PROVIDED INFORMATION:
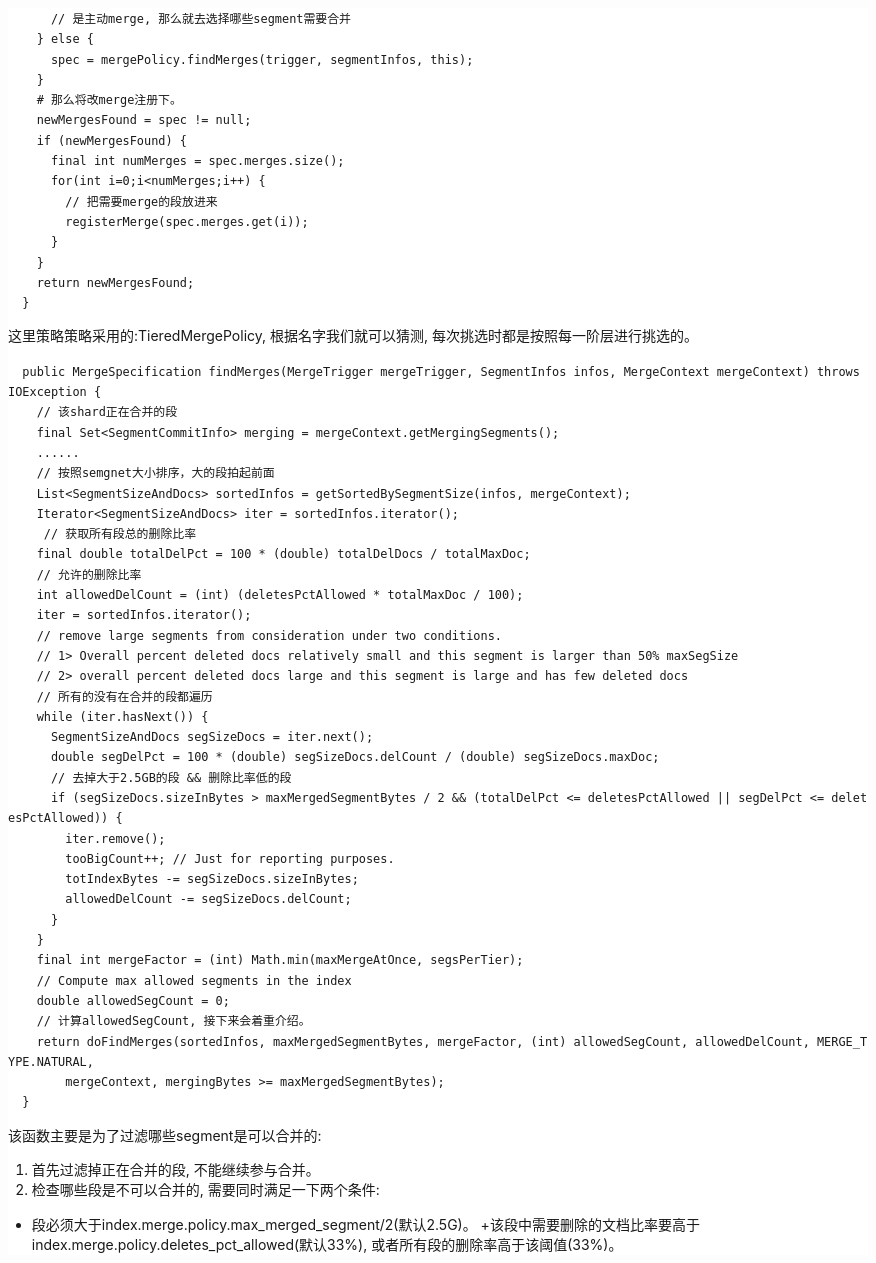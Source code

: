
 ```
      // 是主动merge, 那么就去选择哪些segment需要合并
    } else {
      spec = mergePolicy.findMerges(trigger, segmentInfos, this);
    }
    # 那么将改merge注册下。
    newMergesFound = spec != null;
    if (newMergesFound) {
      final int numMerges = spec.merges.size();
      for(int i=0;i<numMerges;i++) {
        // 把需要merge的段放进来
        registerMerge(spec.merges.get(i));
      }
    }
    return newMergesFound;
  }
```
这里策略策略采用的:TieredMergePolicy, 根据名字我们就可以猜测, 每次挑选时都是按照每一阶层进行挑选的。
```
  public MergeSpecification findMerges(MergeTrigger mergeTrigger, SegmentInfos infos, MergeContext mergeContext) throws IOException {
    // 该shard正在合并的段
    final Set<SegmentCommitInfo> merging = mergeContext.getMergingSegments();
    ......
    // 按照semgnet大小排序，大的段拍起前面
    List<SegmentSizeAndDocs> sortedInfos = getSortedBySegmentSize(infos, mergeContext);
    Iterator<SegmentSizeAndDocs> iter = sortedInfos.iterator();
     // 获取所有段总的删除比率
    final double totalDelPct = 100 * (double) totalDelDocs / totalMaxDoc;
    // 允许的删除比率
    int allowedDelCount = (int) (deletesPctAllowed * totalMaxDoc / 100);
    iter = sortedInfos.iterator();
    // remove large segments from consideration under two conditions.
    // 1> Overall percent deleted docs relatively small and this segment is larger than 50% maxSegSize
    // 2> overall percent deleted docs large and this segment is large and has few deleted docs
    // 所有的没有在合并的段都遍历
    while (iter.hasNext()) {
      SegmentSizeAndDocs segSizeDocs = iter.next();
      double segDelPct = 100 * (double) segSizeDocs.delCount / (double) segSizeDocs.maxDoc;
      // 去掉大于2.5GB的段 && 删除比率低的段
      if (segSizeDocs.sizeInBytes > maxMergedSegmentBytes / 2 && (totalDelPct <= deletesPctAllowed || segDelPct <= deletesPctAllowed)) {
        iter.remove();
        tooBigCount++; // Just for reporting purposes.
        totIndexBytes -= segSizeDocs.sizeInBytes;
        allowedDelCount -= segSizeDocs.delCount;
      }
    }
    final int mergeFactor = (int) Math.min(maxMergeAtOnce, segsPerTier);
    // Compute max allowed segments in the index
    double allowedSegCount = 0;
    // 计算allowedSegCount, 接下来会着重介绍。
    return doFindMerges(sortedInfos, maxMergedSegmentBytes, mergeFactor, (int) allowedSegCount, allowedDelCount, MERGE_TYPE.NATURAL,
        mergeContext, mergingBytes >= maxMergedSegmentBytes);
  }

```
该函数主要是为了过滤哪些segment是可以合并的:
1. 首先过滤掉正在合并的段, 不能继续参与合并。
2. 检查哪些段是不可以合并的, 需要同时满足一下两个条件:
+ 段必须大于index.merge.policy.max_merged_segment/2(默认2.5G)。
+该段中需要删除的文档比率要高于index.merge.policy.deletes_pct_allowed(默认33%), 或者所有段的删除率高于该阈值(33%)。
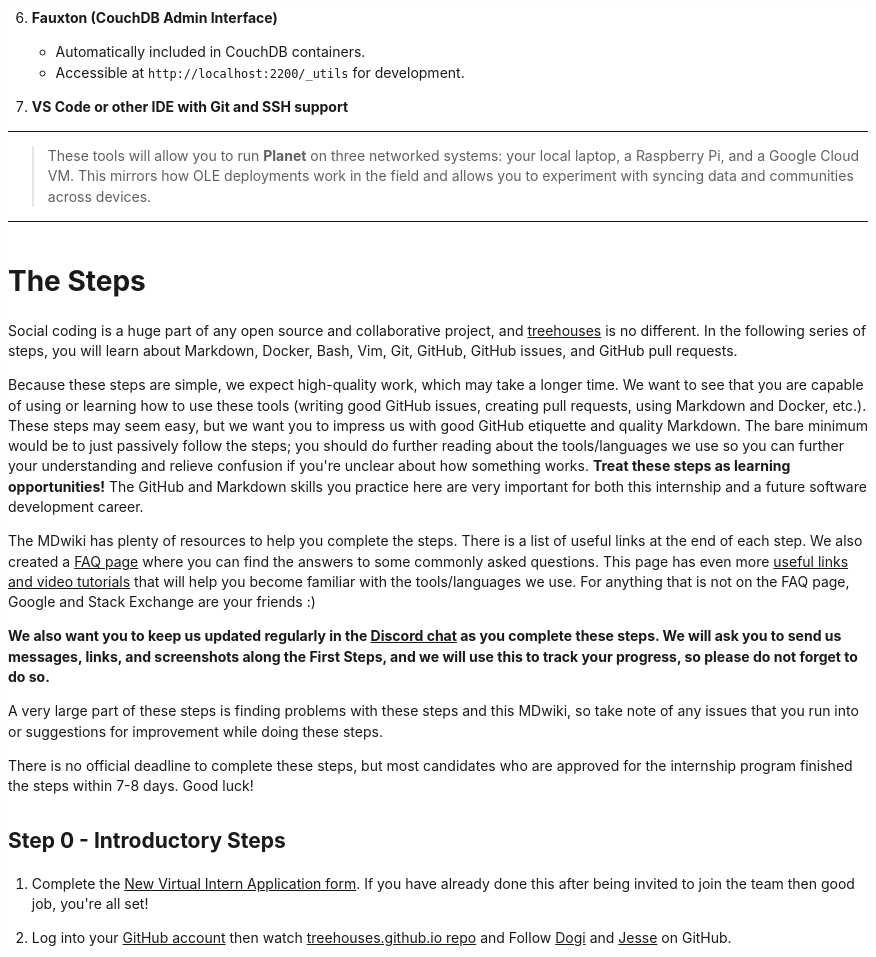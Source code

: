 6. **Fauxton (CouchDB Admin Interface)**  
   - Automatically included in CouchDB containers.  
   - Accessible at `http://localhost:2200/_utils` for development.

7. **VS Code or other IDE with Git and SSH support**

---

> These tools will allow you to run **Planet** on three networked systems: your local laptop, a Raspberry Pi, and a Google Cloud VM. This mirrors how OLE deployments work in the field and allows you to experiment with syncing data and communities across devices.

---

# The Steps

Social coding is a huge part of any open source and collaborative project, and [treehouses](https://github.com/treehouses) is no different. In the following series of steps, you will learn about Markdown, Docker, Bash, Vim, Git, GitHub, GitHub issues, and GitHub pull requests.

Because these steps are simple, we expect high-quality work, which may take a longer time. We want to see that you are capable of using or learning how to use these tools (writing good GitHub issues, creating pull requests, using Markdown and Docker, etc.). These steps may seem easy, but we want you to impress us with good GitHub etiquette and quality Markdown. The bare minimum would be to just passively follow the steps; you should do further reading about the tools/languages we use so you can further your understanding and relieve confusion if you're unclear about how something works. **Treat these steps as learning opportunities!** The GitHub and Markdown skills you practice here are very important for both this internship and a future software development career.

The MDwiki has plenty of resources to help you complete the steps. There is a list of useful links at the end of each step. We also created a [FAQ page](faq.md) where you can find the answers to some commonly asked questions. This page has even more [useful links and video tutorials](faq.md#Helpful_Links) that will help you become familiar with the tools/languages we use. For anything that is not on the FAQ page, Google and Stack Exchange are your friends :)

**We also want you to keep us updated regularly in the [Discord chat](https://discord.com/channels/1079980988421132369/1229437557843169280) as you complete these steps. We will ask you to send us messages, links, and screenshots along the First Steps, and we will use this to track your progress, so please do not forget to do so.**

A very large part of these steps is finding problems with these steps and this MDwiki, so take note of any issues that you run into or suggestions for improvement while doing these steps.

There is no official deadline to complete these steps, but most candidates who are approved for the internship program finished the steps within 7-8 days. Good luck!


## Step 0 - Introductory Steps

1. Complete the [New Virtual Intern Application form](http://apply.treehouses.io). If you have already done this after being invited to join the team then good job, you're all set!

2. Log into your [GitHub account](https://github.com/) then watch [treehouses.github.io repo](https://github.com/treehouses/treehouses.github.io) and Follow [Dogi](https://github.com/dogi) and [Jesse](https://github.com/jessewashburn) on GitHub.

TASK STATEMENT: Repeat the records above exactly, omitting every picture.

SOLUTION TO THIS PROBLEM:
Source code

:
 ```
      // 是主动merge, 那么就去选择哪些segment需要合并
    } else {
      spec = mergePolicy.findMerges(trigger, segmentInfos, this);
    }
    # 那么将改merge注册下。
    newMergesFound = spec != null;
    if (newMergesFound) {
      final int numMerges = spec.merges.size();
      for(int i=0;i<numMerges;i++) {
        // 把需要merge的段放进来
        registerMerge(spec.merges.get(i));
      }
    }
    return newMergesFound;
  }
```
这里策略策略采用的:TieredMergePolicy, 根据名字我们就可以猜测, 每次挑选时都是按照每一阶层进行挑选的。
```
  public MergeSpecification findMerges(MergeTrigger mergeTrigger, SegmentInfos infos, MergeContext mergeContext) throws IOException {
    // 该shard正在合并的段
    final Set<SegmentCommitInfo> merging = mergeContext.getMergingSegments();
    ......
    // 按照semgnet大小排序，大的段拍起前面
    List<SegmentSizeAndDocs> sortedInfos = getSortedBySegmentSize(infos, mergeContext);
    Iterator<SegmentSizeAndDocs> iter = sortedInfos.iterator();
     // 获取所有段总的删除比率
    final double totalDelPct = 100 * (double) totalDelDocs / totalMaxDoc;
    // 允许的删除比率
    int allowedDelCount = (int) (deletesPctAllowed * totalMaxDoc / 100);
    iter = sortedInfos.iterator();
    // remove large segments from consideration under two conditions.
    // 1> Overall percent deleted docs relatively small and this segment is larger than 50% maxSegSize
    // 2> overall percent deleted docs large and this segment is large and has few deleted docs
    // 所有的没有在合并的段都遍历
    while (iter.hasNext()) {
      SegmentSizeAndDocs segSizeDocs = iter.next();
      double segDelPct = 100 * (double) segSizeDocs.delCount / (double) segSizeDocs.maxDoc;
      // 去掉大于2.5GB的段 && 删除比率低的段
      if (segSizeDocs.sizeInBytes > maxMergedSegmentBytes / 2 && (totalDelPct <= deletesPctAllowed || segDelPct <= deletesPctAllowed)) {
        iter.remove();
        tooBigCount++; // Just for reporting purposes.
        totIndexBytes -= segSizeDocs.sizeInBytes;
        allowedDelCount -= segSizeDocs.delCount;
      }
    }
    final int mergeFactor = (int) Math.min(maxMergeAtOnce, segsPerTier);
    // Compute max allowed segments in the index
    double allowedSegCount = 0;
    // 计算allowedSegCount, 接下来会着重介绍。
    return doFindMerges(sortedInfos, maxMergedSegmentBytes, mergeFactor, (int) allowedSegCount, allowedDelCount, MERGE_TYPE.NATURAL,
        mergeContext, mergingBytes >= maxMergedSegmentBytes);
  }

```
该函数主要是为了过滤哪些segment是可以合并的:
1. 首先过滤掉正在合并的段, 不能继续参与合并。
2. 检查哪些段是不可以合并的, 需要同时满足一下两个条件:
+ 段必须大于index.merge.policy.max_merged_segment/2(默认2.5G)。
+该段中需要删除的文档比率要高于index.merge.policy.deletes_pct_allowed(默认33%), 或者所有段的删除率高于该阈值(33%)。
Source code

: 6. **Fauxton (CouchDB Admin Interface)**  
   - Automatically included in CouchDB containers.  
   - Accessible at `http://localhost:2200/_utils` for development.

7. **VS Code or other IDE with Git and SSH support**

---

> These tools will allow you to run **Planet** on three networked systems: your local laptop, a Raspberry Pi, and a Google Cloud VM. This mirrors how OLE deployments work in the field and allows you to experiment with syncing data and communities across devices.

---

# The Steps

Social coding is a huge part of any open source and collaborative project, and [treehouses](https://github.com/treehouses) is no different. In the following series of steps, you will learn about Markdown, Docker, Bash, Vim, Git, GitHub, GitHub issues, and GitHub pull requests.

Because these steps are simple, we expect high-quality work, which may take a longer time. We want to see that you are capable of using or learning how to use these tools (writing good GitHub issues, creating pull requests, using Markdown and Docker, etc.). These steps may seem easy, but we want you to impress us with good GitHub etiquette and quality Markdown. The bare minimum would be to just passively follow the steps; you should do further reading about the tools/languages we use so you can further your understanding and relieve confusion if you're unclear about how something works. **Treat these steps as learning opportunities!** The GitHub and Markdown skills you practice here are very important for both this internship and a future software development career.

The MDwiki has plenty of resources to help you complete the steps. There is a list of useful links at the end of each step. We also created a [FAQ page](faq.md) where you can find the answers to some commonly asked questions. This page has even more [useful links and video tutorials](faq.md#Helpful_Links) that will help you become familiar with the tools/languages we use. For anything that is not on the FAQ page, Google and Stack Exchange are your friends :)

**We also want you to keep us updated regularly in the [Discord chat](https://discord.com/channels/1079980988421132369/1229437557843169280) as you complete these steps. We will ask you to send us messages, links, and screenshots along the First Steps, and we will use this to track your progress, so please do not forget to do so.**

A very large part of these steps is finding problems with these steps and this MDwiki, so take note of any issues that you run into or suggestions for improvement while doing these steps.

There is no official deadline to complete these steps, but most candidates who are approved for the internship program finished the steps within 7-8 days. Good luck!


## Step 0 - Introductory Steps

1. Complete the [New Virtual Intern Application form](http://apply.treehouses.io). If you have already done this after being invited to join the team then good job, you're all set!

2. Log into your [GitHub account](https://github.com/) then watch [treehouses.github.io repo](https://github.com/treehouses/treehouses.github.io) and Follow [Dogi](https://github.com/dogi) and [Jesse](https://github.com/jessewashburn) on GitHub.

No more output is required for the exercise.